[Work to be completed]:
Wherever "Front" turns up in the entries, copy out the line that holds it.

--- START ---

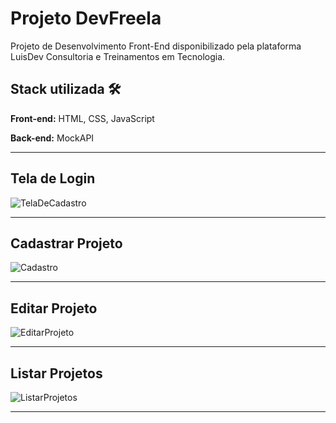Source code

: # Projeto DevFreela

Projeto de Desenvolvimento Front-End disponibilizado pela plataforma LuisDev Consultoria e Treinamentos em Tecnologia.

## Stack utilizada 🛠

**Front-end:** HTML, CSS, JavaScript

**Back-end:** MockAPI
<hr>


## Tela de Login

![TelaDeCadastro](https://github.com/VitoorHugo1/DevFreela/assets/103538149/deade474-0c7e-405e-a6e8-4a303534a420)

<hr>

## Cadastrar Projeto

![Cadastro](https://github.com/VitoorHugo1/DevFreela/assets/103538149/4d518fed-9386-4fd5-b31d-4f494f6d6fbc)

<hr>

## Editar Projeto

![EditarProjeto](https://github.com/VitoorHugo1/DevFreela/assets/103538149/00cbf090-5c8d-439b-b040-da3fa1f37b94)
<hr>

## Listar Projetos

![ListarProjetos](https://github.com/VitoorHugo1/DevFreela/assets/103538149/b43e5d14-9a69-4858-8bec-3aab3a4cfcf9)
<hr>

--- END ---

[Answer to this exercise]:
Projeto de Desenvolvimento Front-End disponibilizado pela plataforma LuisDev Consultoria e Treinamentos em Tecnologia.
**Front-end:** HTML, CSS, JavaScript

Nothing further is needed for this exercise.